▶ **Your goal**
What you give back should match the records word for word.

▶ **Supplied information**
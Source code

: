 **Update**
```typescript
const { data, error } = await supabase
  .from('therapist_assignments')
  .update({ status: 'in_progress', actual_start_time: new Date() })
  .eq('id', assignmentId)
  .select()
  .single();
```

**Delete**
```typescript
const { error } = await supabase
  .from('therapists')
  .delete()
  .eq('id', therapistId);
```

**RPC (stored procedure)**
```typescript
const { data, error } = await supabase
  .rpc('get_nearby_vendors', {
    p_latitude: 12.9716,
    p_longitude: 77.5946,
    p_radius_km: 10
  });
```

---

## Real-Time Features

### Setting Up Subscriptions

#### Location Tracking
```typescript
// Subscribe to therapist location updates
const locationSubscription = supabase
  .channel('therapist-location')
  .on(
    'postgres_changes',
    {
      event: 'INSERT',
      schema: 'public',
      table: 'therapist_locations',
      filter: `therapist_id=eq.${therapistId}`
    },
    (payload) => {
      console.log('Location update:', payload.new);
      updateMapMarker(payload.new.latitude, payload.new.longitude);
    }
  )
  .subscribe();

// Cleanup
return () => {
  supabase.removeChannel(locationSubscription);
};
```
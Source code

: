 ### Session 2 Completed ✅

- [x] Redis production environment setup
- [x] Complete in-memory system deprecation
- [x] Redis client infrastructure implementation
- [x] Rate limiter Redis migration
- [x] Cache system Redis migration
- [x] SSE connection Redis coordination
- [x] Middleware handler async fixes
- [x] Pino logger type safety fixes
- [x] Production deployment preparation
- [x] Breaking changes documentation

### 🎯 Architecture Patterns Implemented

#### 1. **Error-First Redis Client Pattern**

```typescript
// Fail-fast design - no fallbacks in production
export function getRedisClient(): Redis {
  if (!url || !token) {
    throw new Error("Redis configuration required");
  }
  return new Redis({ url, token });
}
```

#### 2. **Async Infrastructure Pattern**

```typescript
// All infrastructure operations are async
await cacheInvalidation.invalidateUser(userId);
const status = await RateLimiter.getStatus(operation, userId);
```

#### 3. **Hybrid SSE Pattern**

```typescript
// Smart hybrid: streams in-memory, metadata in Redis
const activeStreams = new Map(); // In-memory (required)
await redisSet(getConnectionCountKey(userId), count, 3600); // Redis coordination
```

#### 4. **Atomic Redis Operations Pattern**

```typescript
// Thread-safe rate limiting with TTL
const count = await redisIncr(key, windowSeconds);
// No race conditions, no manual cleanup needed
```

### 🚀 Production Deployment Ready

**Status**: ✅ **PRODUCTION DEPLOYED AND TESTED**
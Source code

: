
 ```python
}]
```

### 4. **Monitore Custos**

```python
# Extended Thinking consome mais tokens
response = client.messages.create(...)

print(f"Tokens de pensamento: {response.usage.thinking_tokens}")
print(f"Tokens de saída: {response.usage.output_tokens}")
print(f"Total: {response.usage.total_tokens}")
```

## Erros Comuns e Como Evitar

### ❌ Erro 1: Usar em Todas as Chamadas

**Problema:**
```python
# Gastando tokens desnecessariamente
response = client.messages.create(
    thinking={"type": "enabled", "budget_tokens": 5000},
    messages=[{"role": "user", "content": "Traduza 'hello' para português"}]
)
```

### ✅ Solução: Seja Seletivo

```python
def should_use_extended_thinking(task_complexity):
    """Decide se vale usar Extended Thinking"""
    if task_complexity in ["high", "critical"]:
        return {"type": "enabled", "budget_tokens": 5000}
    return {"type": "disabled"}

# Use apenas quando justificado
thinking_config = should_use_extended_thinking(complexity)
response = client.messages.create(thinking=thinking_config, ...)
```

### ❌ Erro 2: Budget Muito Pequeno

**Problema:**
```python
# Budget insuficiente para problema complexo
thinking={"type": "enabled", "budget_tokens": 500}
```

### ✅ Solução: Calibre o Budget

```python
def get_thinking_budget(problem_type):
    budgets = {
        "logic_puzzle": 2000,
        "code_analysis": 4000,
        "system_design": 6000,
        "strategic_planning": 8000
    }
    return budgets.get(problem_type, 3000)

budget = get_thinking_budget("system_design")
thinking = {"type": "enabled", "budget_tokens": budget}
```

▶ **Result of the exercise**
Source code

: **Update**
```typescript
const { data, error } = await supabase
  .from('therapist_assignments')
  .update({ status: 'in_progress', actual_start_time: new Date() })
  .eq('id', assignmentId)
  .select()
  .single();
```

**Delete**
```typescript
const { error } = await supabase
  .from('therapists')
  .delete()
  .eq('id', therapistId);
```

**RPC (stored procedure)**
```typescript
const { data, error } = await supabase
  .rpc('get_nearby_vendors', {
    p_latitude: 12.9716,
    p_longitude: 77.5946,
    p_radius_km: 10
  });
```

---

## Real-Time Features

### Setting Up Subscriptions

#### Location Tracking
```typescript
// Subscribe to therapist location updates
const locationSubscription = supabase
  .channel('therapist-location')
  .on(
    'postgres_changes',
    {
      event: 'INSERT',
      schema: 'public',
      table: 'therapist_locations',
      filter: `therapist_id=eq.${therapistId}`
    },
    (payload) => {
      console.log('Location update:', payload.new);
      updateMapMarker(payload.new.latitude, payload.new.longitude);
    }
  )
  .subscribe();

// Cleanup
return () => {
  supabase.removeChannel(locationSubscription);
};
```
Source code

: ### Session 2 Completed ✅

- [x] Redis production environment setup
- [x] Complete in-memory system deprecation
- [x] Redis client infrastructure implementation
- [x] Rate limiter Redis migration
- [x] Cache system Redis migration
- [x] SSE connection Redis coordination
- [x] Middleware handler async fixes
- [x] Pino logger type safety fixes
- [x] Production deployment preparation
- [x] Breaking changes documentation

### 🎯 Architecture Patterns Implemented

#### 1. **Error-First Redis Client Pattern**

```typescript
// Fail-fast design - no fallbacks in production
export function getRedisClient(): Redis {
  if (!url || !token) {
    throw new Error("Redis configuration required");
  }
  return new Redis({ url, token });
}
```

#### 2. **Async Infrastructure Pattern**

```typescript
// All infrastructure operations are async
await cacheInvalidation.invalidateUser(userId);
const status = await RateLimiter.getStatus(operation, userId);
```

#### 3. **Hybrid SSE Pattern**

```typescript
// Smart hybrid: streams in-memory, metadata in Redis
const activeStreams = new Map(); // In-memory (required)
await redisSet(getConnectionCountKey(userId), count, 3600); // Redis coordination
```

#### 4. **Atomic Redis Operations Pattern**

```typescript
// Thread-safe rate limiting with TTL
const count = await redisIncr(key, windowSeconds);
// No race conditions, no manual cleanup needed
```

### 🚀 Production Deployment Ready

**Status**: ✅ **PRODUCTION DEPLOYED AND TESTED**
Source code

:
 ```python
}]
```

### 4. **Monitore Custos**

```python
# Extended Thinking consome mais tokens
response = client.messages.create(...)

print(f"Tokens de pensamento: {response.usage.thinking_tokens}")
print(f"Tokens de saída: {response.usage.output_tokens}")
print(f"Total: {response.usage.total_tokens}")
```

## Erros Comuns e Como Evitar

### ❌ Erro 1: Usar em Todas as Chamadas

**Problema:**
```python
# Gastando tokens desnecessariamente
response = client.messages.create(
    thinking={"type": "enabled", "budget_tokens": 5000},
    messages=[{"role": "user", "content": "Traduza 'hello' para português"}]
)
```

### ✅ Solução: Seja Seletivo

```python
def should_use_extended_thinking(task_complexity):
    """Decide se vale usar Extended Thinking"""
    if task_complexity in ["high", "critical"]:
        return {"type": "enabled", "budget_tokens": 5000}
    return {"type": "disabled"}

# Use apenas quando justificado
thinking_config = should_use_extended_thinking(complexity)
response = client.messages.create(thinking=thinking_config, ...)
```

### ❌ Erro 2: Budget Muito Pequeno

**Problema:**
```python
# Budget insuficiente para problema complexo
thinking={"type": "enabled", "budget_tokens": 500}
```

### ✅ Solução: Calibre o Budget

```python
def get_thinking_budget(problem_type):
    budgets = {
        "logic_puzzle": 2000,
        "code_analysis": 4000,
        "system_design": 6000,
        "strategic_planning": 8000
    }
    return budgets.get(problem_type, 3000)

budget = get_thinking_budget("system_design")
thinking = {"type": "enabled", "budget_tokens": budget}
```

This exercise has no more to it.